Life
truly is a series of ups and downs!
On the one hand I am fighting off a
sore throat and a bubbling cold and I am using up paper handkerchiefs as if I
had not a care in the world about the vanishing forests; on the other hand I
picked up a cheap pair of reading glasses to my prescription with built in mini lights! They look chunky and reasonably hideous, but
they do work and they have built in mini lights! And owning them gives me a pleasure out of
all proportion to the few euros they cost.
It doesn’t stop my nose running of course, but it gives me something
else to think about.
And, of course, I am using the
glasses to play around with my new mobile phone. This Chinese model, a Mi Max made by the
international company Xiami – which I had never heard of until Toni discovered
it as part of his survey to find a replacement for the exploding Note 7 that I
had pre-ordered. Trust me to pin my
techhie hopes on a device which became world famous for exploding via its
battery! My new phone is more of a phablet
than a mobile, but I have got used to the new size and, more importantly, it
fits in my pocket.
I am not convinced that I have
managed to transfer all of my aps and files and photos and music; at least with
Kindle all my books are in a library that can be accessed via the app. The transfer of the contacts was a nightmare,
mainly because I had not saved the things to my sim card. I have no idea how the contacts finally got
onto my new phone, I went to bed early to nurse my cold and sulk because things
were not working out and, as usual, Toni then Did His Thing and managed to find
the contacts, pack them up (electronically) and rehouse them in my new phone.

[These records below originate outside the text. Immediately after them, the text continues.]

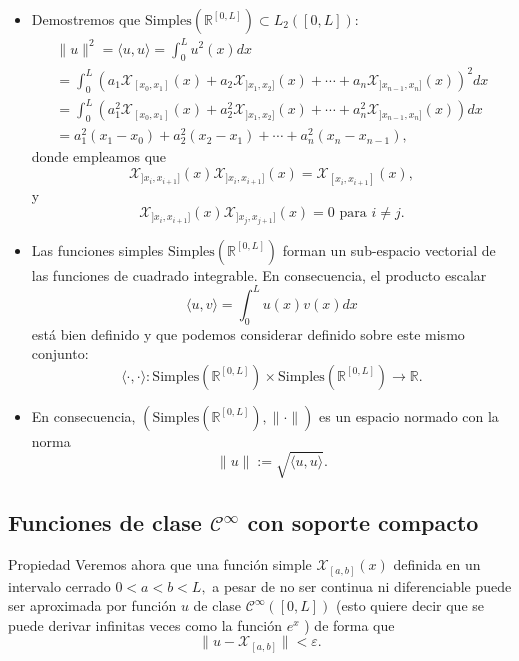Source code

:\documentclass[10pt,handout]{beamer}
\theoremstyle{plain} %
\theoremstyle{plain} %
\theoremstyle{plain} %
\theoremstyle{plain} %
\theoremstyle{definition}
\theoremstyle{example}
\theoremstyle{example}
\theoremstyle{remark}
\theoremstyle{remark}
\begin{document}
\begin{frame}
\begin{itemize}
\item Demostremos que $\mathrm{Simples}(\mathbb{R}^{[0,L]}) \subset L_2([0,L]):$
\begin{align*}
\|u\|^2 = \langle u,u \rangle  = \int_{0}^L u^2(x) dx \\ 
= \int_{0}^L \left( a_1 \mathcal{X}_{[x_0,x_1]}(x) + a_2 \mathcal{X}_{]x_1,x_2]}(x) + \cdots + a_n \mathcal{X}_{]x_{n-1},x_n]}(x)\right)^2 dx \\ 
= \int_{0}^L \left( a_1^2 \mathcal{X}_{[x_0,x_1]}(x) + a_2^2 \mathcal{X}_{]x_1,x_2]}(x) + \cdots + a_n^2 \mathcal{X}_{]x_{n-1},x_n]}(x)\right) dx \\ 
= a_1^2(x_1-x_0)+a_2^2(x_2-x_1)+\cdots+a_n^2(x_n-x_{n-1}),
\end{align*}
donde empleamos que
$$
\mathcal{X}_{]x_i,x_{i+1}]}(x) \mathcal{X}_{]x_i,x_{i+1}]}(x) = \mathcal{X}_{[x_i,x_{i+1}]}(x) ,
$$
y
$$
\mathcal{X}_{]x_i,x_{i+1}]}(x) \mathcal{X}_{]x_j,x_{j+1}]}(x) = 0 \text{ para } i \neq j.
$$
\end{itemize}
\end{frame}

\begin{frame}
\begin{itemize}
\item Las funciones simples $\mathrm{Simples}(\mathbb{R}^{[0,L]})$ forman un sub-espacio vectorial de 
las funciones de cuadrado integrable. En consecuencia, el producto escalar
$$
\langle u,v \rangle  = \int_{0}^L u(x)v(x) dx
$$
está bien definido y que podemos considerar definido sobre este mismo conjunto:
$$
\langle \cdot ,\cdot \rangle:\mathrm{Simples}(\mathbb{R}^{[0,L]}) \times \mathrm{Simples}(\mathbb{R}^{[0,L]}) \longrightarrow \mathbb{R}.
$$
\item En consecuencia, $(\mathrm{Simples}(\mathbb{R}^{[0,L]}),\|\cdot\|)$ es un espacio normado con la norma
$$
\|u\|:= \sqrt{\langle u,u \rangle}.
$$
\end{itemize}
\end{frame}

\subsection{Funciones de clase $\mathcal{C}^{\infty}$ con soporte compacto}

\begin{frame}{Propiedad}
Veremos ahora que una función simple $\mathcal{X}_{[a,b]}(x)$ definida 
en un intervalo cerrado  $0 < a < b < L,$ a pesar de no ser 
continua ni diferenciable puede ser aproximada por 
función $u$ de clase $\mathcal{C}^{\infty}([0,L])$ 
(esto quiere decir que se puede derivar infinitas veces como la función $e^{x}$ ) de forma que
$$
\|u-\mathcal{X}_{[a,b]}\| < \varepsilon.
$$
\end{frame}
\end{document}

Music has been transferred
somehow. Why does iTunes made it so
difficult to enjoy what is yours!
Individual tracks are now on the machine, but they do not seem to exist
in albums and asking the program to list them via artist caused the phone to go
into an interminable period of ‘wait a sec’ which is the irritatingly false
message for ‘nothing is going to happen’ on this phone. However, I am enjoying the process of
rediscovering elements of my past mobile phone and making them new, or at least
given them a new context. It is
surprising how unsettling slight differences in the typeface or presentation of
what were familiar apps can be.
Something to get used to.
I feel like adding, ‘before I get
bored with it and lust after another one.
At present, having owned my new phone for a period of less than a week,
the candidate to supplant it in my affections looks like being the new Kodak
phone. It is perhaps ironic that Kodak
(the company than invented digital photo taking) is returning to the fray with
a phone that looks like a squashed version of a dated ‘real’ phone – I rather
like the post-modern take and it is supposed to be the photographers
phone. It has been displayed, but not
yet issued. I shall be keeping a wary
eye on the reviews – and wondering how to convince Toni that the extra expense
can, in any way, be worth it!
When, I ask myself, has any expense
on tech ever been truly wasted. I am
also ignoring the hours of futile exasperation spent in front of an
unresponsive computer screen or typed on a keyboard that stubbornly refused to
recognise any of my increasingly desperate key thumps. If nothing else frustration nowadays is at a
higher level of technological achievement!